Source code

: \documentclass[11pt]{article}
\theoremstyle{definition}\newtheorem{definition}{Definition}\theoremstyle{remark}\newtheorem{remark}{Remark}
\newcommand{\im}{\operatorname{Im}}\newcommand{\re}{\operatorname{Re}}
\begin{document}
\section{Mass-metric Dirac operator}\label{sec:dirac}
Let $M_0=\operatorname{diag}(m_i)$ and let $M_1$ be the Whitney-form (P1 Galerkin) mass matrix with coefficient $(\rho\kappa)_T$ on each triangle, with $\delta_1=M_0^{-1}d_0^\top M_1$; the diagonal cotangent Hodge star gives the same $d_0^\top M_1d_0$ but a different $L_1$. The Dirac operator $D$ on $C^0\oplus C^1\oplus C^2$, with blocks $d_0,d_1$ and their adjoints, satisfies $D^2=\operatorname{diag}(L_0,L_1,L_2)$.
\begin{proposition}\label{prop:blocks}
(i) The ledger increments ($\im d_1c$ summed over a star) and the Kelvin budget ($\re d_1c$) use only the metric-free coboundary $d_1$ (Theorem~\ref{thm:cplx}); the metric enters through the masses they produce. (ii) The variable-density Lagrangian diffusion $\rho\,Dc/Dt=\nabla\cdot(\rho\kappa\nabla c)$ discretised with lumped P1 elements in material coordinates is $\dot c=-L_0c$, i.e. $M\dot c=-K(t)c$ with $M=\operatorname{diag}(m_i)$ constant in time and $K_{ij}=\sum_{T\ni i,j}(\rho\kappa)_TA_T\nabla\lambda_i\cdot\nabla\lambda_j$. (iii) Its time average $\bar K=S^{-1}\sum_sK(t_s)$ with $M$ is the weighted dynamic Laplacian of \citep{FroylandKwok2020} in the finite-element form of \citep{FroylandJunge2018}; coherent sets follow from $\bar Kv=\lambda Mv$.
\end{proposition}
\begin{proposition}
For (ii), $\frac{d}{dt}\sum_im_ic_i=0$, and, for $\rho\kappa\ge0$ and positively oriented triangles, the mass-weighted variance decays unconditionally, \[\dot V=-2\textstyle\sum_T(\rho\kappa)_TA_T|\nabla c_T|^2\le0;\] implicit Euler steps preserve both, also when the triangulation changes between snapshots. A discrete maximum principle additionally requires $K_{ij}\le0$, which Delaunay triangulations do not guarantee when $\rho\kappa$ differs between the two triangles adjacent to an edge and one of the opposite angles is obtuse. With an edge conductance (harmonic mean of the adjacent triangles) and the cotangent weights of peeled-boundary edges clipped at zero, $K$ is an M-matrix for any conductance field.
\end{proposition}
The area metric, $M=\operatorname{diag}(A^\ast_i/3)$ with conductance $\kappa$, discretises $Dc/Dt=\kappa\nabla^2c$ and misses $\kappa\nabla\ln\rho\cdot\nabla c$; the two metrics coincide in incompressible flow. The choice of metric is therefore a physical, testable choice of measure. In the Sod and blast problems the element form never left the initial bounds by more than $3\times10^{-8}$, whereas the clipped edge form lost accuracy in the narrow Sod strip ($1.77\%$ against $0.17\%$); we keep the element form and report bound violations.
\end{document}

************

TASK DETAILS
I need every line from the material that contains the word "Dirac".

SOLUTION TO THE PROBLEM
\section{Mass-metric Dirac operator}\label{sec:dirac}
Let $M_0=\operatorname{diag}(m_i)$ and let $M_1$ be the Whitney-form (P1 Galerkin) mass matrix with coefficient $(\rho\kappa)_T$ on each triangle, with $\delta_1=M_0^{-1}d_0^\top M_1$; the diagonal cotangent Hodge star gives the same $d_0^\top M_1d_0$ but a different $L_1$. The Dirac operator $D$ on $C^0\oplus C^1\oplus C^2$, with blocks $d_0,d_1$ and their adjoints, satisfies $D^2=\operatorname{diag}(L_0,L_1,L_2)$.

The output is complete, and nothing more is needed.